Tuesday, March 17, 2009

Belshaw’s World: the wicked wiles of a strange deity

Note to readers: This post appeared as a column in the Armidale Express on Wednesday 25 February 2009. I am repeating the columns here with a lag because the Express columns are not on line.

I had an absolutely wonderful response to my request for names of possible map makers.

I am sorry that my email responses were so limited. We have been moving, and I have very limited access at present to email or anything else on-line for that matter.

I will respond properly once we have email connections to the new home office.

I really hate moving. First come all those dreaded cardboard boxes that have to be assembled. Then the packing starts.

In the beginning everything goes well, with boxes carefully packed and marked with the right room. Then, somehow, things start to go wrong. There is never enough time, so that the last boxes are packed in haste with things just shovelled in.

The old place has to be cleaned.

Cleaning. How I detest it! I suspect that there is a god of moving whose role is to make life difficult for all those who move. This includes depositing dust and spider webs wherever possible on every previously hidden surface.

It gets worse.

In our case, the deity in question chuckled gleefully and gave us rain. Quite a lot of it, sent down specially from Northern New South Wales. I am not saying that the rain should have stayed there, the Bellingen floods were quite bad enough, but it did add to our difficulties.

Our cats were totally freaked out by all this.

We became cat owners by accident. The retired Greek couple next door do not believe in de-sexing. Tiger (our name) decided that our place was the right place to give birth. And give birth. And give birth again. After five or so litters she moved in and we had her de-sexed.

There has been a marked attrition rate among our cats.

Jack, Tiger’s brother, was a very good looking cat with a lovely nature who enjoyed going for walks. He vanished three times.

The first time we think he was stolen on one of his walks. He was discovered more than ten kilometres away.

The second and third times he was chased away by Old Gray, the once good looking stray tom who had marked our street as his territory. We know where Jack is, he has been adopted by another family four blocks away, but decided to leave him there because he is clearly loved and looked after.

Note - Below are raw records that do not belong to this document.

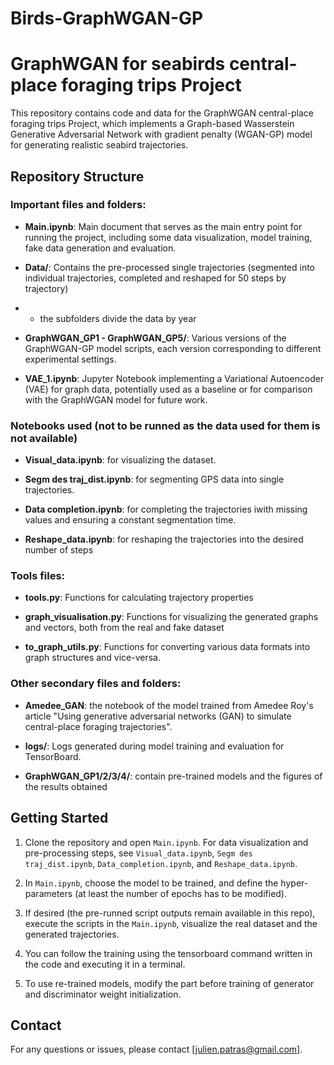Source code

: # Birds-GraphWGAN-GP


# GraphWGAN for seabirds central-place foraging trips Project

This repository contains code and data for the GraphWGAN central-place foraging trips Project, which implements a Graph-based Wasserstein Generative Adversarial Network with gradient penalty (WGAN-GP) model for generating realistic seabird trajectories.

## Repository Structure

### Important files and folders:

- **Main.ipynb**: Main document that serves as the main entry point for running the project, including some data visualization, model training, fake data generation and evaluation.

- **Data/**: Contains the pre-processed single trajectories (segmented into individual trajectories, completed and reshaped for 50 steps by trajectory)
- - the subfolders divide the data by year

- **GraphWGAN_GP1 - GraphWGAN_GP5/**: Various versions of the GraphWGAN-GP model scripts, each version corresponding to different experimental settings.

- **VAE_1.ipynb**: Jupyter Notebook implementing a Variational Autoencoder (VAE) for graph data, potentially used as a baseline or for comparison with the GraphWGAN model for future work.



### Notebooks used (not to be runned as the data used for them is not available)

- **Visual_data.ipynb**: for visualizing the dataset.

- **Segm des traj_dist.ipynb**: for segmenting GPS data into single trajectories.

- **Data completion.ipynb**: for completing the trajectories iwith missing values and ensuring a constant segmentation time.

- **Reshape_data.ipynb**: for reshaping the trajectories into the desired number of steps



### Tools files:

- **tools.py**: Functions for calculating trajectory properties

- **graph_visualisation.py**: Functions for visualizing the generated graphs and vectors, both from the real and fake dataset

- **to_graph_utils.py**: Functions for converting various data formats into graph structures and vice-versa.



### Other secondary files and folders:

- **Amedee_GAN**: the notebook of the model trained from Amedee Roy's article "Using generative adversarial networks (GAN) to simulate central-place foraging trajectories".

- **logs/**: Logs generated during model training and evaluation for TensorBoard.

- **GraphWGAN_GP1/2/3/4/**: contain pre-trained models and the figures of the results obtained



## Getting Started

1. Clone the repository and open `Main.ipynb`. For data visualization and pre-processing steps, see `Visual_data.ipynb`, `Segm des traj_dist.ipynb`, `Data_completion.ipynb`, and `Reshape_data.ipynb`.

2. In `Main.ipynb`, choose the model to be trained, and define the hyper-parameters (at least the number of epochs has to be modified).

3. If desired (the pre-runned script outputs remain available in this repo), execute the scripts in the `Main.ipynb`, visualize the real dataset and the generated trajectories.

4. You can follow the training using the tensorboard command written in the code and executing it in a terminal.

5. To use re-trained models, modify the part before training of generator and discriminator weight initialization.



## Contact

For any questions or issues, please contact [julien.patras@gmail.com].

Neither Rhapsody nor Black and White were so lucky.

Rhapsody, one of Tiger’s kittens that we kept, simply vanished. Black and White was a different story.

Mistreated and abandoned, she came to our backyard heavily pregnant. Badly traumatised and still very underweight, she began giving birth under a clump of long grass in the backyard. It was raining heavily, so we carried her inside.

Initially things went well. Still very nervous, she used to sit on my desk when I was working. Then she moved the kittens one day while we were out and vanished.

Some weeks later she rushed in through the front door with another kitten, not one of her original ones, and went to the place where she knew the food was. Another cat snarled at her and she rushed back out. We never saw her again.

The scrawny underweight and frightened kitten stayed, so we gave her the name Random. Like Black and White before her, she took to sitting on my desk in front of the monitor.

In moving, we decided to take Random first to give her a chance to settle in before the other cats. This was an error. She went absolutely berserk, escaping into the new yard and then over the fence. We haven’t seen her since.

We managed to move the other cats successfully if with some difficulty, but I will miss Random.

Now we come to the final stage in the moving saga, unpacking. Here the god of moving has another trick up his sleeve. Why it is that the boxes you most need are always hidden at the bottom of a pile of boxes?

Still, I do have my computer working again. Just as well, or I would not have been able to complete this column!